When we developed still more, we discovered the best possible source of emotional stability to be God Himself. We found that dependence upon His perfect justice, forgiveness, and love was healthy, and that it would work where nothing else would. If we really depended upon God, we couldn’t very well play God to our fellows nor would we feel the urge wholly to rely on human protection and care. These were new attitudes that finally brought many of us an inner strength and peace that could not be deeply shaken by the shortcomings of others or by any calamity not of our own making.
Mostly, for me, yes. The thing is, I don’t know if the emotional stability I’ve gained over the years (such as it is) is due to my depending on God, my aging, my realizing that there is a big force for chance in the universe, my increased ability to decide what I will spend mental energy on, my increased ability to ask for help and seek to change my mind — it is all of these things, I’m sure.
I was at a meeting last night where we read and discussed Step Ten. Emotions, as mentioned in this passage, bring to my mind the excess of negative emotions written about in Step Ten. It is the excess of negative emotion that causes me pain and that motivates me to seek a change.

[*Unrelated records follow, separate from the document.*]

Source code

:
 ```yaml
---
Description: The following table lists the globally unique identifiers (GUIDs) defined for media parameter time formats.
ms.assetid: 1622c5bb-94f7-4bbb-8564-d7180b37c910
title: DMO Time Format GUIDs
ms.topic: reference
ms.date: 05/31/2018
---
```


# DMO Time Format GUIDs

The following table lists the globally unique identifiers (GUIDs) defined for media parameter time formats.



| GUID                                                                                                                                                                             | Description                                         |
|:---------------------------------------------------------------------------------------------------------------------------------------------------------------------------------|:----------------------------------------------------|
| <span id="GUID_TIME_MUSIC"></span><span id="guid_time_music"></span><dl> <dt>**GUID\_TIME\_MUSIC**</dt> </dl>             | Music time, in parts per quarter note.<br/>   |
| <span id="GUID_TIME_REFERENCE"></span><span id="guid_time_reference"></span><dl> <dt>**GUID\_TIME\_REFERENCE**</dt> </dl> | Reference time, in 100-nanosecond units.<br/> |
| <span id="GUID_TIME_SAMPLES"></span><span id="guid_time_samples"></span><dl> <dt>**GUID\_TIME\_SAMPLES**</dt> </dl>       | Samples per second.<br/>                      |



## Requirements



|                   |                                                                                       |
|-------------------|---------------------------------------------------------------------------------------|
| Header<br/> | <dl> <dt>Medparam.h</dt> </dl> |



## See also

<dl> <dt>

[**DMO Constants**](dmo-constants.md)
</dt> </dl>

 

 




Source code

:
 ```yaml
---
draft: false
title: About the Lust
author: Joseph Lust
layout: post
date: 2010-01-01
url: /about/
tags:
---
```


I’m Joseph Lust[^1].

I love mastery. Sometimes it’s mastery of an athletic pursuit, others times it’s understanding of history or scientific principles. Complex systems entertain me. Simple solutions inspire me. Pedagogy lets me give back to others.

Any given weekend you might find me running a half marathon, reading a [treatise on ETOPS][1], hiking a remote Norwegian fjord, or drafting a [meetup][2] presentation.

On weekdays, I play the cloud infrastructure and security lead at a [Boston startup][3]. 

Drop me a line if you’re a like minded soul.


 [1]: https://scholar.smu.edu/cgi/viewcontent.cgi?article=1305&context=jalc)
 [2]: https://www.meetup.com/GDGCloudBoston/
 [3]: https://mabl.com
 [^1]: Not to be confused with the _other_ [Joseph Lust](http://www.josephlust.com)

Here, to tie it in, I’m told that emotional stability (serenity) will result when I depend on God.
I can do that, sometimes. Often? But mostly I end up with a vague, maybe hopeful, maybe cynical, “Maybe God has a reason?” kind of thought.
Perfect justice, forgiveness and love. About this I really do not know. Reading this now, and writing this now, I realize that I don’t spend tons of time thinking about it. I just can’t believe in these things for this life because we know that truly innocent people suffer so. I can allow that maybe there is a bigger plan, a greater reality that I can’t see during this lifetime or maybe ever. But I don’t know.
And mostly I don’t need to know. The truism for me is that I can’t control most of what happens to me and around me, but I can work on controlling my thoughts and reactions in response to my reality.
It helps me not try to be in control. I’ve had a situation at work that’s gone on for a week and that’s bad in many ways. My opinion has been asked for and I’ve given it. It’s required thought and nothing about it is easy. My opinion has been asked for and taken into consideration. I can see that some other ways to think about this have been, “Why do they ask, they disregard it anyway?” and, paradoxically, “Why are they making me decide what to do?” I’ve been mostly able not to buy into those, to know that those who ask for my opinion value it, at least a little bit, and take it into consideration. They also have greater decision-making authority than I do, the same way I have to decide some things for those under me. In this particular situation I’ve been called to act, which I think I did the best I could, and to give an opinion on a matter that’s not clear and not easy.
But at the end of it, for me, I still don’t know if human-merely-beings (to quote e. e. cummings) have decided this outcome, or if God is working through us, or if God is with us all in the fall out and aftermath. Or not.